MADEMOISELLE CAMARGO BECOMES A BAROMETER

‘Dear me,’ said Thierry, as he turned the little creature about, ‘a specimen of the Rana temporaria. See, there are the two black spots near the eyes which give it the name. Now if you only had a few dozens of this species, I should advise you to have a fricassée made of their hind legs, to send for a couple of bottles of good  claret, and to ask me to dinner. But as you only happen to have one, we will, with your leave, content ourselves with making a barometer.

‘Now,’ said Thierry, opening a drawer, ‘let us attend to the prisoner’s furniture.’ Saying which he took out two cartridges, a gimlet, a penknife, two paint-brushes, and four matches. Décamps watched him without in the least understanding the object of all these preparations, which the doctor was making with as much care as though for some surgical operation.

First he emptied the powder out of the cartridges into a tray and kept the bullets. Then he threw the brushes and ties to Jacko and kept the handles.

‘What the deuce are you about?’ cried Décamps, snatching his two best paint-brushes from Jacko. ‘Why you’re ruining my establishment!’

‘I’m making a ladder,’ gravely replied Thierry.

And true enough, having bored holes in the bullets, he fixed the brush handles into them so as to form the sides of the ladder, using the matches to make the rungs. Five minutes later the ladder was completed and placed in the jar, where the weight of the bullets kept it firmly down.

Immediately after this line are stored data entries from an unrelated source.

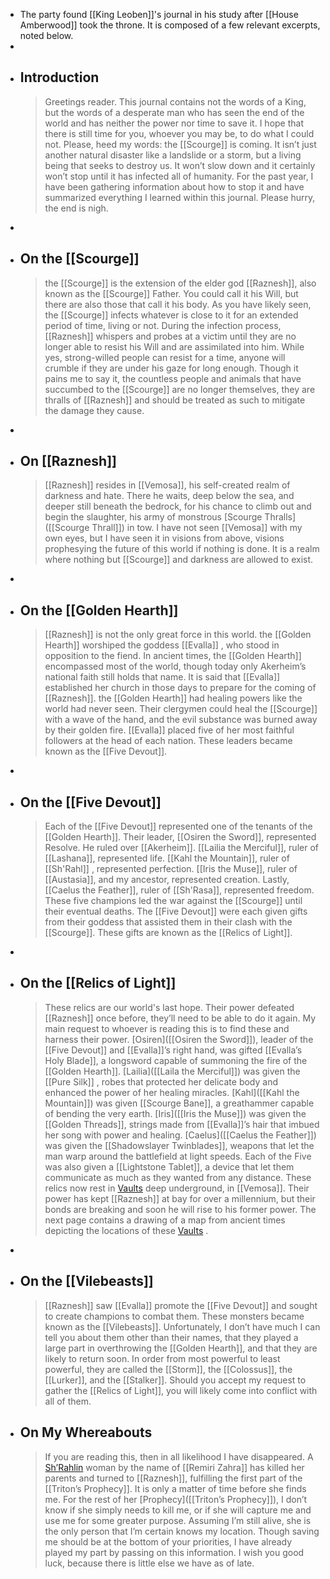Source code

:- The party found [[King Leoben]]'s journal in his study after [[House Amberwood]] took the throne. It is composed of a few relevant excerpts, noted below.
-
- ## Introduction
  > Greetings reader. This journal contains not the words of a King, but the words of a desperate man who has seen the end of the world and has neither the power nor time to save it. I hope that there is still time for you, whoever you may be, to do what I could not. Please, heed my words: the [[Scourge]] is coming. It isn’t just another natural disaster like a landslide or a storm, but a living being that seeks to destroy us. It won’t slow down and it certainly won’t stop until it has infected all of humanity. For the past year, I have been gathering information about how to stop it and have summarized everything I learned within this journal. Please hurry, the end is nigh.
-
- ## On the [[Scourge]]
  > the [[Scourge]] is the extension of the elder god [[Raznesh]], also known as the [[Scourge]] Father. You could call it his Will, but there are also those that call it his body. As you have likely seen, the [[Scourge]] infects whatever is close to it for an extended period of time, living or not. During the infection process, [[Raznesh]] whispers and probes at a victim until they are no longer able to resist his Will and are assimilated into him. While yes, strong-willed people can resist for a time, anyone will crumble if they are under his gaze for long enough. Though it pains me to say it, the countless people and animals that have succumbed to the [[Scourge]] are no longer themselves, they are thralls of [[Raznesh]] and should be treated as such to mitigate the damage they cause.
-
- ## On [[Raznesh]]
  > [[Raznesh]] resides in [[Vemosa]], his self-created realm of darkness and hate. There he waits, deep below the sea, and deeper still beneath the bedrock, for his chance to climb out and begin the slaughter, his army of monstrous [Scourge Thralls]([[Scourge Thrall]]) in tow. I have not seen [[Vemosa]] with my own eyes, but I have seen it in visions from above, visions prophesying the future of this world if nothing is done. It is a realm where nothing but [[Scourge]] and darkness are allowed to exist.
-
- ## On the [[Golden Hearth]]
  > [[Raznesh]] is not the only great force in this world. the [[Golden Hearth]] worshiped the goddess [[Evalla]] , who stood in opposition to the fiend. In ancient times, the [[Golden Hearth]] encompassed most of the world, though today only Akerheim’s national faith still holds that name. It is said that [[Evalla]] established her church in those days to prepare for the coming of [[Raznesh]]. the [[Golden Hearth]] had healing powers like the world had never seen. Their clergymen could heal the [[Scourge]] with a wave of the hand, and the evil substance was burned away by their golden fire. [[Evalla]] placed five of her most faithful followers at the head of each nation. These leaders became known as the [[Five Devout]].
-
- ## On the [[Five Devout]]
  > Each of the [[Five Devout]] represented one of the tenants of the [[Golden Hearth]]. Their leader, [[Osiren the Sword]], represented Resolve. He ruled over [[Akerheim]]. [[Lailia the Merciful]], ruler of [[Lashana]], represented life. [[Kahl the Mountain]], ruler of [[Sh'Rahl]] , represented perfection. [[Iris the Muse]], ruler of [[Austasia]], and my ancestor, represented creation. Lastly, [[Caelus the Feather]], ruler of [[Sh'Rasa]], represented freedom. These five champions led the war against the [[Scourge]] until their eventual deaths. The [[Five Devout]] were each given gifts from their goddess that assisted them in their clash with the [[Scourge]]. These gifts are known as the [[Relics of Light]].
-
- ## On the [[Relics of Light]]
  > These relics are our world's last hope. Their power defeated [[Raznesh]] once before, they’ll need to be able to do it again. My main request to whoever is reading this is to find these and harness their power. [Osiren]([[Osiren the Sword]]), leader of the [[Five Devout]] and [[Evalla]]’s right hand, was gifted [[Evalla’s Holy Blade]], a longsword capable of summoning the fire of the [[Golden Hearth]]. [Lailia]([[Laila the Merciful]]) was given the [[Pure Silk]] , robes that protected her delicate body and enhanced the power of her healing miracles. [Kahl]([[Kahl the Mountain]]) was given [[Scourge Bane]], a greathammer capable of bending the very earth. [Iris]([[Iris the Muse]]) was given the [[Golden Threads]], strings made from [[Evalla]]’s hair that imbued her song with power and healing. [Caelus]([[Caelus the Feather]]) was given the [[Shadowslayer Twinblades]], weapons that let the man warp around the battlefield at light speeds. Each of the Five was also given a [[Lightstone Tablet]], a device that let them communicate as much as they wanted from any distance. These relics now rest in [Vaults]([[Vault]]) deep underground, in [[Vemosa]]. Their power has kept [[Raznesh]] at bay for over a millennium, but their bonds are breaking and soon he will rise to his former power. The next page contains a drawing of a map from ancient times depicting the locations of these [Vaults]([[Vault]]) .
-
- ## On the [[Vilebeasts]]
  > [[Raznesh]] saw [[Evalla]] promote the [[Five Devout]] and sought to create champions to combat them. These monsters became known as the [[Vilebeasts]]. Unfortunately, I don’t have much I can tell you about them other than their names, that they played a large part in overthrowing the [[Golden Hearth]], and that they are likely to return soon. In order from most powerful to least powerful, they are called the [[Storm]], the [[Colossus]], the [[Lurker]], and the [[Stalker]]. Should you accept my request to gather the [[Relics of Light]], you will likely come into conflict with all of them.
- ## On My Whereabouts
  > If you are reading this, then in all likelihood I have disappeared. A [Sh’Rahlin]([[Sh'Rahl]]) woman by the name of [[Remiri Zahra]] has killed her parents and turned to [[Raznesh]], fulfilling the first part of the [[Triton’s Prophecy]]. It is only a matter of time before she finds me. For the rest of her [Prophecy]([[Triton’s Prophecy]]), I don’t know if she simply needs to kill me, or if she will capture me and use me for some greater purpose. Assuming I’m still alive, she is the only person that I’m certain knows my location. Though saving me should be at the bottom of your priorities, I have already played my part by passing on this information. I wish you good luck, because there is little else we have as of late.
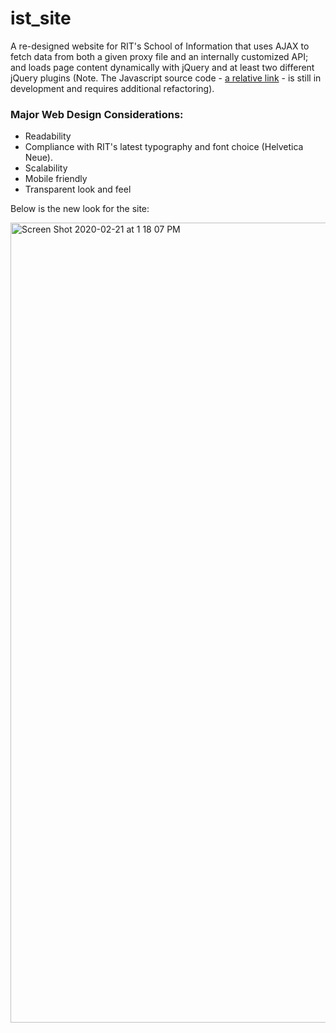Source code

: # ist_site

A re-designed website for RIT's School of Information that uses AJAX to fetch data from both a given proxy file and an internally customized API; and loads page content dynamically with jQuery and at least two different jQuery plugins (Note. The Javascript source code - [a relative link](assets/js/script.js) - is still in development and requires additional refactoring).

### Major Web Design Considerations:
* Readability
* Compliance with RIT's latest typography and font choice (Helvetica Neue).
* Scalability
* Mobile friendly 
* Transparent look and feel

Below is the new look for the site:<br>

<img width="1280" alt="Screen Shot 2020-02-21 at 1 18 07 PM" src="https://user-images.githubusercontent.com/13804849/75060350-ac4c2180-54ac-11ea-9135-52cc154b401e.png">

No sooner did Mademoiselle Camargo find herself the owner of this article of furniture than she prepared to test it by climbing up to the top rung.

‘We shall have rain,’ said Thierry.

‘You don’t say so,’ replied Décamps, ‘and there’s my brother who wanted to go out shooting again to-day.’

‘Mademoiselle Camargo does not advise his doing so,’ remarked the doctor.

‘How so?’

‘My dear friend, I have been providing you with an inexpensive but reliable barometer. Each time you see Mademoiselle Camargo climb to the top of her ladder it’s a sure sign of rain; when she remains at the bottom you may count on fine weather, and if she goes up half-way,  don’t venture out without your umbrella; changeable, changeable.’

‘Dear me, dear me,’ said Décamps.

During the next six months Mademoiselle Camargo continued to foretell the weather with perfect and unerring regularity. But for painful reasons into which we need not inquire too closely, Mademoiselle’s useful career soon closed, and she left a blank in the ménagerie.